Everyone expects Billie Bridgerton to marry one of the Rokesby brothers. The two families have been neighbors for centuries, and as a child the tomboyish Billie ran wild with Edward and Andrew. Either one would make a perfect husband… someday.

Sometimes you fall in love with exactly the person you think you should…

Or not.

There is only one Rokesby Billie absolutely cannot tolerate, and that is George. He may be the eldest and heir to the earldom, but he’s arrogant, annoying, and she’s absolutely certain he detests her. Which is perfectly convenient, as she can’t stand the sight of him, either.

But sometimes fate has a wicked sense of humor…

Because when Billie and George are quite literally thrown together, a whole new sort of sparks begins to fly. And when these lifelong adversaries finally kiss, they just might discover that the one person they can’t abide is the one person they can’t live without…

 

One thing that’s always a given with a Julia Quinn novel is humor; I have yet to read one of her novels that hasn’t made me laugh out loud at least once or twice. 

Because of Miss Bridgerton had me laughing way more than that.

Sybilla “Billie” Bridgerton is a heroine with a sense of humor. She’s also intelligent and stubborn, which pretty much makes up my Awesome Heroine Trifecta. When we first meet her she’s stranded on a roof—wearing breeches, nonetheless—after a failed attempt at rescuing a cat. And she doesn’t even like cats. From that point on it was obvious that Billie was going to be one of my favorite heroines I’ve read in quite some time (spoiler alert: I was right).

Such an interesting heroine obviously needs an equally interesting hero, though, but at first glance it doesn’t appear that George Rokesby is quite up to the challenge that is Billie Bridgerton. He’s stodgy and proper, nowhere near as adventurous as his younger brothers whom Billie grew up with. Over the course of the book, though, Quinn does an excellent job of unveiling George’s true personality—which isn’t stuffy at all. Ends up he has a fantastic sense of humor, but he’s also very bound by the rules of society and his position as heir to the Earldom.

Throw in Quinn’s usual cast of wonderful secondary characters, and Because of Miss Bridgerton is typical Julia Quinn—in all the best ways.

But back to Billie. Because, like I said, she’s one of my favorite heroines I’ve read in a while, and a lot of that is because of the very fine line that she knowingly walks. Often in historical romance there are two distinct types of heroines: the belles of the ball and the wallflowers. Beyond that is another subset, which I like to think of as independent before their time women. They don’t care about society’s rules, or making their grand debut during their first Season, or the latest fashions, or who gave who the cut direct. These heroines don’t always make sense when taken within a historical context, but they do usually make for interesting lead characters. Billie falls into this latter category, but with an interesting caveat: she manages to walk in both worlds (well, for the most part…there was that one unfortunate incident with the fire while being presented at Court…). 
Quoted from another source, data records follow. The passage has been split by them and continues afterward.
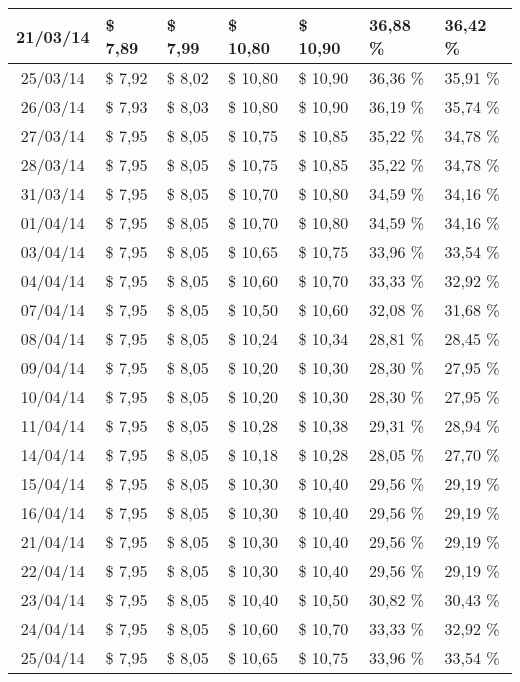 \begin{center}
\begin{longtable}{|c|p{1.5cm}|p{1.5cm}|p{1.5cm}|p{1.5cm}|p{1.5cm}|p{1.5cm}|}
21/03/14 & \$ 7,89 & \$ 7,99 & \$ 10,80 & \$ 10,90 & 36,88 \% & 36,42 \% \\ \hline
25/03/14 & \$ 7,92 & \$ 8,02 & \$ 10,80 & \$ 10,90 & 36,36 \% & 35,91 \% \\ \hline
26/03/14 & \$ 7,93 & \$ 8,03 & \$ 10,80 & \$ 10,90 & 36,19 \% & 35,74 \% \\ \hline
27/03/14 & \$ 7,95 & \$ 8,05 & \$ 10,75 & \$ 10,85 & 35,22 \% & 34,78 \% \\ \hline
28/03/14 & \$ 7,95 & \$ 8,05 & \$ 10,75 & \$ 10,85 & 35,22 \% & 34,78 \% \\ \hline
31/03/14 & \$ 7,95 & \$ 8,05 & \$ 10,70 & \$ 10,80 & 34,59 \% & 34,16 \% \\ \hline
01/04/14 & \$ 7,95 & \$ 8,05 & \$ 10,70 & \$ 10,80 & 34,59 \% & 34,16 \% \\ \hline
03/04/14 & \$ 7,95 & \$ 8,05 & \$ 10,65 & \$ 10,75 & 33,96 \% & 33,54 \% \\ \hline
04/04/14 & \$ 7,95 & \$ 8,05 & \$ 10,60 & \$ 10,70 & 33,33 \% & 32,92 \% \\ \hline
07/04/14 & \$ 7,95 & \$ 8,05 & \$ 10,50 & \$ 10,60 & 32,08 \% & 31,68 \% \\ \hline
08/04/14 & \$ 7,95 & \$ 8,05 & \$ 10,24 & \$ 10,34 & 28,81 \% & 28,45 \% \\ \hline
09/04/14 & \$ 7,95 & \$ 8,05 & \$ 10,20 & \$ 10,30 & 28,30 \% & 27,95 \% \\ \hline
10/04/14 & \$ 7,95 & \$ 8,05 & \$ 10,20 & \$ 10,30 & 28,30 \% & 27,95 \% \\ \hline
11/04/14 & \$ 7,95 & \$ 8,05 & \$ 10,28 & \$ 10,38 & 29,31 \% & 28,94 \% \\ \hline
14/04/14 & \$ 7,95 & \$ 8,05 & \$ 10,18 & \$ 10,28 & 28,05 \% & 27,70 \% \\ \hline
15/04/14 & \$ 7,95 & \$ 8,05 & \$ 10,30 & \$ 10,40 & 29,56 \% & 29,19 \% \\ \hline
16/04/14 & \$ 7,95 & \$ 8,05 & \$ 10,30 & \$ 10,40 & 29,56 \% & 29,19 \% \\ \hline
21/04/14 & \$ 7,95 & \$ 8,05 & \$ 10,30 & \$ 10,40 & 29,56 \% & 29,19 \% \\ \hline
22/04/14 & \$ 7,95 & \$ 8,05 & \$ 10,30 & \$ 10,40 & 29,56 \% & 29,19 \% \\ \hline
23/04/14 & \$ 7,95 & \$ 8,05 & \$ 10,40 & \$ 10,50 & 30,82 \% & 30,43 \% \\ \hline
24/04/14 & \$ 7,95 & \$ 8,05 & \$ 10,60 & \$ 10,70 & 33,33 \% & 32,92 \% \\ \hline
25/04/14 & \$ 7,95 & \$ 8,05 & \$ 10,65 & \$ 10,75 & 33,96 \% & 33,54 \% \\ \hline

\end{longtable}
\end{center}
She rides astride, wears breeches, climbs trees, reads agricultural treatises, and generally does her father’s and the steward’s job. But she also has manners, dresses “properly” for family meals, and curtsies when she absolutely has to. She knows she’s doing things most other women never get to do, and is glad for it. She also realizes that she will have to marry one day—even if she would much rather take over her family’s land (rather than her younger brother, who’s set to inherit as he’s the first born male) than wear dresses and play the role of gracious hostess.

It’s an interesting dichotomy, especially considering the fact that too often in historical romances, these types of heroines just completely flaunt the rules of society with no regard for the repercussions of doing so. Billie’s aware of the repercussions, and she knows what her limits are (along with how far she can push her mother).

Julia Quinn simply writes great heroines who march to the best of a different drummer, while keeping them grounded in reality. The fact that she manages to write them such amazing heroes—all with the wit she’s renowned for—only serves to make her books better. Because of Miss Bridgerton definitely does not disappoint; instead, it reaffirms my belief that Julia Quinn is one of the best historical romance novelists of our time.